### PROMPT
Work through the listing below, copying each line that carries the word "addEventListener".
[[ MATERIAL FOR THIS TASK, beginning ]]
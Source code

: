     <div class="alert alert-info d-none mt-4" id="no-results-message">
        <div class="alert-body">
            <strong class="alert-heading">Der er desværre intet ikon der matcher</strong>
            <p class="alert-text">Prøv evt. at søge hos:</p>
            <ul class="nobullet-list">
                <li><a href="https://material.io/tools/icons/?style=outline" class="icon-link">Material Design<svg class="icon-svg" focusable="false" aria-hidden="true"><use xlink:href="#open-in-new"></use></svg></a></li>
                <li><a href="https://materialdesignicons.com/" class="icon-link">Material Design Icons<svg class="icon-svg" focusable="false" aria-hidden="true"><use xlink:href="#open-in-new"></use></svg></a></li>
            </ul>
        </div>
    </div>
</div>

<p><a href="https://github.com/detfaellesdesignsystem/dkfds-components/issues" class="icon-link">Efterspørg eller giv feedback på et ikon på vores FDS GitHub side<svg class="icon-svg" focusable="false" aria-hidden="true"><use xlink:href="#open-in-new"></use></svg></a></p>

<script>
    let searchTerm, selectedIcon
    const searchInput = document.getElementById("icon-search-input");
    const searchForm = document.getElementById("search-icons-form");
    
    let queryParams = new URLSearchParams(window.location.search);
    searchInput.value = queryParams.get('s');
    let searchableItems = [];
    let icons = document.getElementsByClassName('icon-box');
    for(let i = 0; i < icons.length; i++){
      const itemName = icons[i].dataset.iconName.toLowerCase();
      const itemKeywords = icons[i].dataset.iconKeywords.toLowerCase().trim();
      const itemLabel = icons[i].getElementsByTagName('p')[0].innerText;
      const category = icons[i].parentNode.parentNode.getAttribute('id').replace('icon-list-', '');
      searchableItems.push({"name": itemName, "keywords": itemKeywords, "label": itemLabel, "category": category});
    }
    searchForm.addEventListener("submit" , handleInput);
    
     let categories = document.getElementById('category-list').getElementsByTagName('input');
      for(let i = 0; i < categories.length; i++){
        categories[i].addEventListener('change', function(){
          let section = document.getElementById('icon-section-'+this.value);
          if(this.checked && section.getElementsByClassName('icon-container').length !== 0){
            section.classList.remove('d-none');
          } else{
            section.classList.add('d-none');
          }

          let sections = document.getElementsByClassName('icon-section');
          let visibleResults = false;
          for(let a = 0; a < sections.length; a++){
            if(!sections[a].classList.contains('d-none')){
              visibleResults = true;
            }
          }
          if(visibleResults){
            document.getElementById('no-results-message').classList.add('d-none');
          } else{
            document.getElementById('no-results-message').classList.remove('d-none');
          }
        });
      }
[[ MATERIAL FOR THIS TASK, end ]]
### EXERCISE OUTPUT
    searchForm.addEventListener("submit" , handleInput);
        categories[i].addEventListener('change', function(){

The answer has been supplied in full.